Making Contact! Marconi Goes Wireless

by Monica Kulling
Illustrated by Richard Rudnicki
Tundra Books
32 pp.
Ages 5-8
September, 2013

Biographies can be so dry.  Endless facts, occasional anecdotes, references and, if the person is long dead, few graphics.  Ah, but not if it's one of Tundra's Great Idea Series written by Monica Kulling. The author who has given us It's a Snap! George Eastman's First Photograph, All Aboard! Elijah McCoy's Steam Engine, In the Bag! Margaret Knight Wraps It Up and Going Up! Elisha Otis's Trip to the Top is well versed in transforming biographies into readable narratives.

From his birth in Bologna in 1874, Guglielmo Marconi, the baby with the big ears, was destined to "hear the still, small voices in the air" and become known as the father of wireless communication.  Those are the type of details Monica Kulling focuses on, not the details of Marconi's would-be curriculum vitae, typical of many biographies.  The reader learns of Marconi's experiences with Morse code and the telegraph machine; his brain spark of using radio waves to send wireless messages; his inventing and experimentation; a personal demonstration for Queen Victoria; and his ultimate achievement with wireless.  And Richard Rudnicki's illustrations take the readers to Marconi's time and places, providing the appropriate atmosphere for his story.

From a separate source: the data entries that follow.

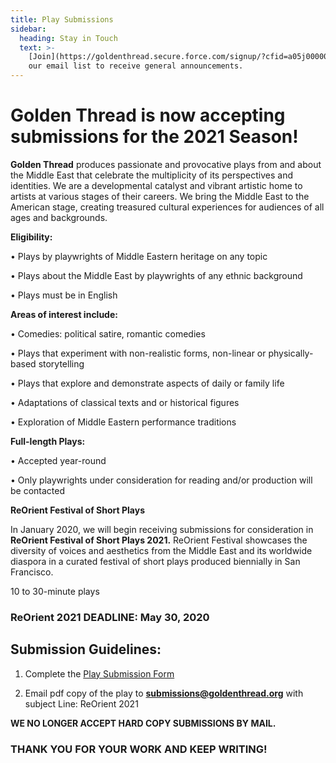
 ```yaml
---
title: Play Submissions
sidebar:
  heading: Stay in Touch
  text: >-
    [Join](https://goldenthread.secure.force.com/signup/?cfid=a05j000000LsdhQAAR)
    our email list to receive general announcements.
---
```

# Golden Thread is now accepting submissions for the 2021 Season!

**Golden Thread** produces passionate and provocative plays from and about the Middle East that celebrate the multiplicity of its perspectives and identities. We are a developmental catalyst and vibrant artistic home to artists at various stages of their careers. We bring the Middle East to the American stage, creating treasured cultural experiences for audiences of all ages and backgrounds.

**Eligibility:**

• Plays by playwrights of Middle Eastern heritage on any topic

• Plays about the Middle East by playwrights of any ethnic background

• Plays must be in English

**Areas of interest include:**

• Comedies: political satire, romantic comedies

• Plays that experiment with non-realistic forms, non-linear or physically-based storytelling

• Plays that explore and demonstrate aspects of daily or family life

• Adaptations of classical texts and or historical figures

• Exploration of Middle Eastern performance traditions

**Full-length Plays:**

• Accepted year-round

• Only playwrights under consideration for reading and/or production will be contacted

**ReOrient Festival of Short Plays**

In January 2020, we will begin receiving submissions for consideration in **ReOrient Festival of Short Plays 2021.** ReOrient Festival showcases the diversity of voices and aesthetics from the Middle East and its worldwide diaspora in a curated festival of short plays produced biennially in San Francisco.

10 to 30-minute plays

### ReOrient 2021 DEADLINE: May 30, 2020

## **Submission Guidelines:**

1. Complete the [Play Submission Form](https://docs.google.com/forms/d/1drHtvZB7Qz3-gtBLU4V6-Jx2qEjnN1xlY9RkDZXctfU/edit)

2. Email pdf copy of the play to **submissions@goldenthread.org** with subject Line: ReOrient 2021

**WE NO LONGER ACCEPT HARD COPY SUBMISSIONS BY MAIL.**

### THANK YOU FOR YOUR WORK AND KEEP WRITING!
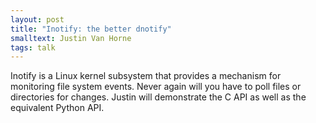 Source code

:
 ```yaml
---
layout: post
title: "Inotify: the better dnotify"
smalltext: Justin Van Horne
tags: talk
---
```


Inotify is a Linux kernel subsystem that provides a mechanism for monitoring
file system events. Never again will you have to poll files or directories
for changes. Justin will demonstrate the C API as well as the equivalent
Python API.
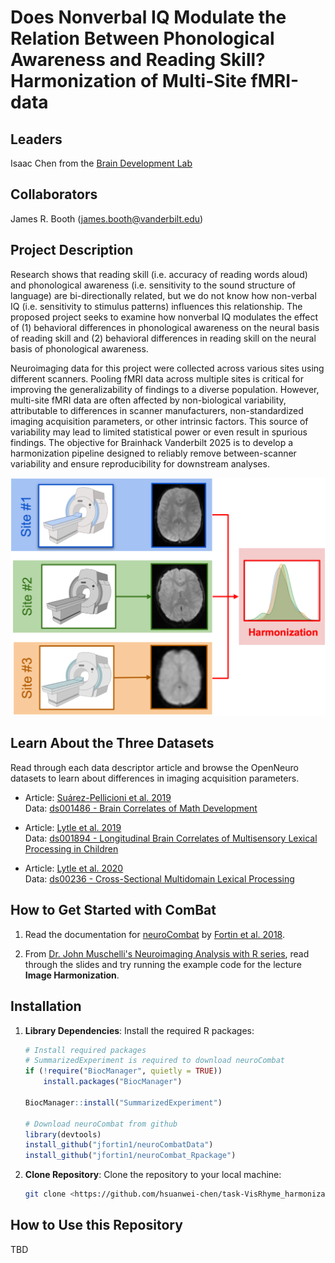 # Does Nonverbal IQ Modulate the Relation Between Phonological Awareness and Reading Skill? Harmonization of Multi-Site fMRI-data

## Leaders

Isaac Chen from the [Brain Development Lab](https://lab.vanderbilt.edu/boothlab/)

## Collaborators

James R. Booth (james.booth@vanderbilt.edu)

## Project Description

Research shows that reading skill (i.e. accuracy of reading words aloud) and phonological awareness (i.e. sensitivity to the sound structure of language) are bi-directionally related, but we do not know how non-verbal IQ (i.e. sensitivity to stimulus patterns) influences this relationship. The proposed project seeks to examine how nonverbal IQ modulates the effect of (1) behavioral differences in phonological awareness on the neural basis of reading skill and (2) behavioral differences in reading skill on the neural basis of phonological awareness.

Neuroimaging data for this project were collected across various sites using different scanners. Pooling fMRI data across multiple sites is critical for improving the generalizability of findings to a diverse population. However, multi-site fMRI data are often affected by non-biological variability, attributable to differences in scanner manufacturers, non-standardized imaging acquisition parameters, or other intrinsic factors. This source of variability may lead to limited statistical power or even result in spurious findings. The objective for Brainhack Vanderbilt 2025 is to develop a harmonization pipeline designed to reliably remove between-scanner variability and ensure reproducibility for downstream analyses.

![fMRI_harmonization](fMRI_harmonization.png)

## Learn About the Three Datasets

Read through each data descriptor article and browse the OpenNeuro datasets to learn about differences in imaging acquisition parameters.

- Article: [Suárez-Pellicioni et al. 2019](/data_descriptor/PellicioniLytle.SD.2019.pdf) <br>
   Data: [ds001486 - Brain Correlates of Math Development](https://openneuro.org/datasets/ds001486/versions/1.3.1)

-  Article: [Lytle et al. 2019](/data_descriptor/LytleMcNorgan.SD.2019.pdf) <br>
   Data: [ds001894 - Longitudinal Brain Correlates of Multisensory Lexical Processing in Children](https://openneuro.org/datasets/ds001894/versions/1.4.2)

- Article: [Lytle et al. 2020](/data_descriptor/LytleBitan.DB.2020.pdf) <br>
   Data: [ds00236 - Cross-Sectional Multidomain Lexical Processing](https://openneuro.org/datasets/ds002236/versions/1.1.1)

## How to Get Started with ComBat

1. Read the documentation for [neuroCombat](https://github.com/Jfortin1/ComBatHarmonization) by [Fortin et al. 2018](https://pmc.ncbi.nlm.nih.gov/articles/PMC5845848/).

2. From [Dr. John Muschelli's Neuroimaging Analysis with R series](https://johnmuschelli.com/imaging_in_r/#21_Schedule), read through the slides and try running the example code for the lecture **Image Harmonization**.

## Installation

1. **Library Dependencies**:
   Install the required R packages:

   ```r
   # Install required packages
   # SummarizedExperiment is required to download neuroCombat
   if (!require("BiocManager", quietly = TRUE))
       install.packages("BiocManager")

   BiocManager::install("SummarizedExperiment")

   # Download neuroCombat from github
   library(devtools)
   install_github("jfortin1/neuroCombatData")
   install_github("jfortin1/neuroCombat_Rpackage")
   ```
2. **Clone Repository**:
Clone the repository to your local machine:

   ```bash
   git clone <https://github.com/hsuanwei-chen/task-VisRhyme_harmonization.git>
   ```

## How to Use this Repository

TBD

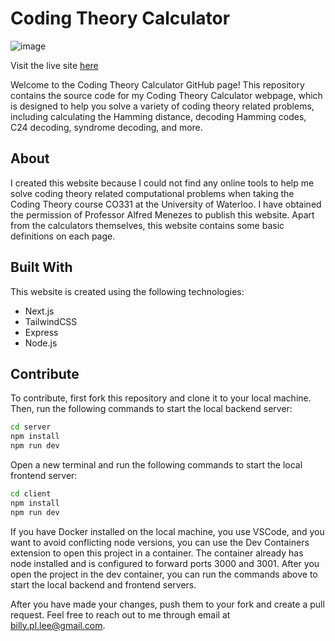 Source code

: # Coding Theory Calculator

![image](https://github.com/pl3lee/coding-theory-calculator/assets/64212628/5a4d6b39-22a2-44f1-add3-99efbbaef6c4)

Visit the live site [here](https://coding-theory-calculator.billylee.me)

Welcome to the Coding Theory Calculator GitHub page! This repository contains the source code for my Coding Theory Calculator webpage, which is designed to help you solve a variety of coding theory related problems, including calculating the Hamming distance, decoding Hamming codes, C24 decoding, syndrome decoding, and more.

## About

I created this website because I could not find any online tools to help me solve coding theory related computational problems when taking the Coding Theory course CO331 at the University of Waterloo. I have obtained the permission of Professor Alfred Menezes to publish this website. Apart from the calculators themselves, this website contains some basic definitions on each page.

## Built With

This website is created using the following technologies:

- Next.js
- TailwindCSS
- Express
- Node.js

## Contribute

To contribute, first fork this repository and clone it to your local machine. Then, run the following commands to start the local backend server:
```bash
cd server
npm install
npm run dev
```
Open a new terminal and run the following commands to start the local frontend server:
```bash
cd client
npm install
npm run dev
```
If you have Docker installed on the local machine, you use VSCode, and you want to avoid conflicting node versions, you can use the Dev Containers extension to open this project in a container. The container already has node installed and is configured to forward ports 3000 and 3001. After you open the project in the dev container, you can run the commands above to start the local backend and frontend servers.

After you have made your changes, push them to your fork and create a pull request. Feel free to reach out to me through email at billy.pl.lee@gmail.com.
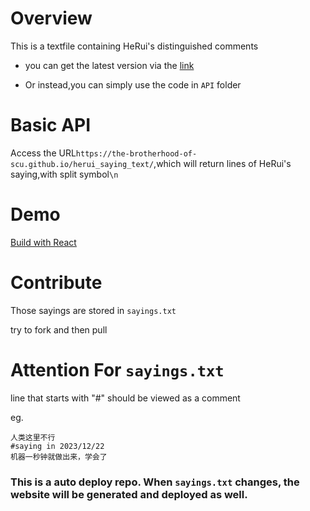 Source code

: # Overview

This is a textfile containing HeRui's distinguished comments

- you can get the latest version via the [link](https://github.com/The-Brotherhood-of-SCU/herui_saying_text)

- Or instead,you can simply use the code in `API` folder

# Basic API

Access the URL`https://the-brotherhood-of-scu.github.io/herui_saying_text/`,which will return lines of HeRui's saying,with split symbol`\n`


# Demo

[Build with React](https://The-Brotherhood-of-SCU.github.io/herui_saying/)
# Contribute

Those sayings are stored in `sayings.txt`

try to fork and then pull

# Attention For `sayings.txt`
line that starts with "#" should be viewed as a comment

eg.
```
人类这里不行
#saying in 2023/12/22
机器一秒钟就做出来，学会了
```

### This is a auto deploy repo. When `sayings.txt` changes, the website will be generated and deployed as well.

By resisting the need for excessive text, the affliction of many biographies for young people, and enhancing that limited text with illustrations, Tundra's Great Ideas Series will continue to garner awards and recognition.  With Monica Kulling at the writing helm and astutely concentrating on the anecdotes of pivotal experiences, the stories will continue to be fascinating to young readers.

1 comment:

  1. Thank you so much, Helen! This is one review I will read over when I am feeling not-so confident about my craft. There are days like that.